(Pictures paired with source code)
[Start of section]
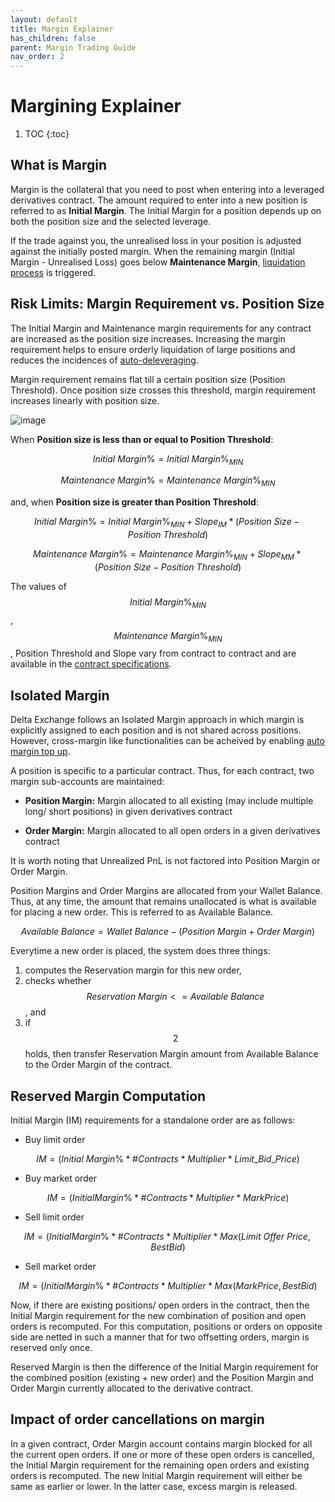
 ```yaml
---
layout: default
title: Margin Explainer
has_children: false
parent: Margin Trading Guide
nav_order: 2
---
```


# Margining Explainer

1. TOC
{:toc}

## What is Margin

Margin is the collateral that you need to post when entering into a leveraged derivatives contract. The amount required to enter into a new position is referred to as **Initial Margin**. The Initial Margin for a position depends up on both the position size and the selected leverage. 

If the trade against you, the unrealised loss in your position is adjusted against the initially posted margin. When the remaining margin (Initial Margin - Unrealised Loss) goes below **Maintenance Margin**, [liquidation process]({{site.baseurl}}/docs/trading-guide/Liquidation/#liquidation) is triggered.

## Risk Limits: Margin Requirement vs. Position Size

The Initial Margin and Maintenance margin requirements for any contract are increased as the position size increases. Increasing the margin requirement helps to ensure orderly liquidation of large positions and reduces the incidences of [auto-deleveraging]({{site.baseurl}}/docs/trading-guide/ADL). 


Margin requirement remains flat till a certain position size (Position Threshold). Once position size crosses this threshold, margin requirement increases linearly with position size. 

![image]({{site.baseurl}}/assets/images/margin_chart.jpg "Change in margin requirement with position size")

When **Position size is less than or equal to Position Threshold**:

$$ Initial\ Margin\% = Initial\ Margin\%_{MIN} $$

$$ Maintenance\ Margin\% = Maintenance\ Margin\%_{MIN} $$

and, when **Position size is greater than Position Threshold**:

$$ Initial\ Margin\% = Initial\ Margin\%_{MIN} + Slope_{IM} * (Position\ Size - Position\ Threshold )$$

$$ Maintenance\ Margin\% = Maintenance\ Margin\%_{MIN} + Slope_{MM} * (Position\ Size - Position\ Threshold )$$

The values of $$Initial\ Margin\%_{MIN}$$, $$Maintenance\ Margin\%_{MIN}$$, Position Threshold and Slope vary from contract to contract and are available in the [contract specifications](https://www.delta.exchange/contracts). 



## Isolated Margin

Delta Exchange follows an Isolated Margin approach in which margin is explicitly assigned to each position and is not shared across positions. However, cross-margin like functionalities can be acheived by enabling [auto margin top up]({{site.baseurl}}/docs/trading-guide/automargin).

A position is specific to a particular contract. Thus, for each contract, two margin sub-accounts are maintained:

- **Position Margin:** Margin allocated to all existing (may include multiple long/ short positions) in given derivatives contract

- **Order Margin:** Margin allocated to all open orders in a given derivatives contract

It is worth noting that Unrealized PnL is not factored into Position Margin or Order Margin. 

Position Margins and Order Margins are allocated from your Wallet Balance. Thus, at any time, the amount that remains unallocated is what is available for placing a new order. This is referred to as Available Balance.

$$Available\  Balance = Wallet\  Balance - (Position\  Margin + Order\  Margin)$$

Everytime a new order is placed, the system does three things:

 1. computes the Reservation margin for this new order,
 2. checks whether $$Reservation \ Margin <= Available \ Balance$$, and
 3. if $$2$$ holds, then transfer Reservation Margin amount from Available Balance to the Order Margin of the contract.

  

## Reserved Margin Computation

Initial Margin (IM) requirements for a standalone order are as follows:
-   Buy limit order

$$IM = (Initial\ Margin\% * \#Contracts * Multiplier * Limit\_Bid\_Price)$$
    
-   Buy market order

$$IM = (InitialMargin\% * \#Contracts * Multiplier * MarkPrice)$$
    
-   Sell limit order

$$IM = (InitialMargin\% * \#Contracts * Multiplier * Max (Limit\ Offer\ Price, BestBid)$$
    
-   Sell market order

$$IM = (InitialMargin\% * \#Contracts * Multiplier * Max (MarkPrice, BestBid)$$
    

Now, if there are existing positions/ open orders in the contract, then the Initial Margin requirement for the new combination of position and open orders is recomputed. For this computation, positions or orders on opposite side are netted in such a manner that for two offsetting orders, margin is reserved only once.

Reserved  Margin is then the difference of the Initial Margin requirement for the combined position (existing + new order) and the Position Margin and Order Margin currently allocated to the derivative contract.

## Impact of order cancellations on margin

In a given contract, Order Margin account contains margin blocked for all the current open orders. If one or more of these open orders is cancelled, the Initial Margin requirement for the remaining open orders and existing orders is recomputed. The new Initial Margin requirement will either be same as earlier or lower. In the latter case, excess margin is released.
[End of section]
Exercise aim: Copy only this part of the entries above: the line with "in margin requirement", the line with "## Isolated Margin", and the lines between, all exactly as written.

Solution to the problem:
![image]({{site.baseurl}}/assets/images/margin_chart.jpg "Change in margin requirement with position size")

When **Position size is less than or equal to Position Threshold**:

$$ Initial\ Margin\% = Initial\ Margin\%_{MIN} $$

$$ Maintenance\ Margin\% = Maintenance\ Margin\%_{MIN} $$

and, when **Position size is greater than Position Threshold**:

$$ Initial\ Margin\% = Initial\ Margin\%_{MIN} + Slope_{IM} * (Position\ Size - Position\ Threshold )$$

$$ Maintenance\ Margin\% = Maintenance\ Margin\%_{MIN} + Slope_{MM} * (Position\ Size - Position\ Threshold )$$

The values of $$Initial\ Margin\%_{MIN}$$, $$Maintenance\ Margin\%_{MIN}$$, Position Threshold and Slope vary from contract to contract and are available in the [contract specifications](https://www.delta.exchange/contracts). 



## Isolated Margin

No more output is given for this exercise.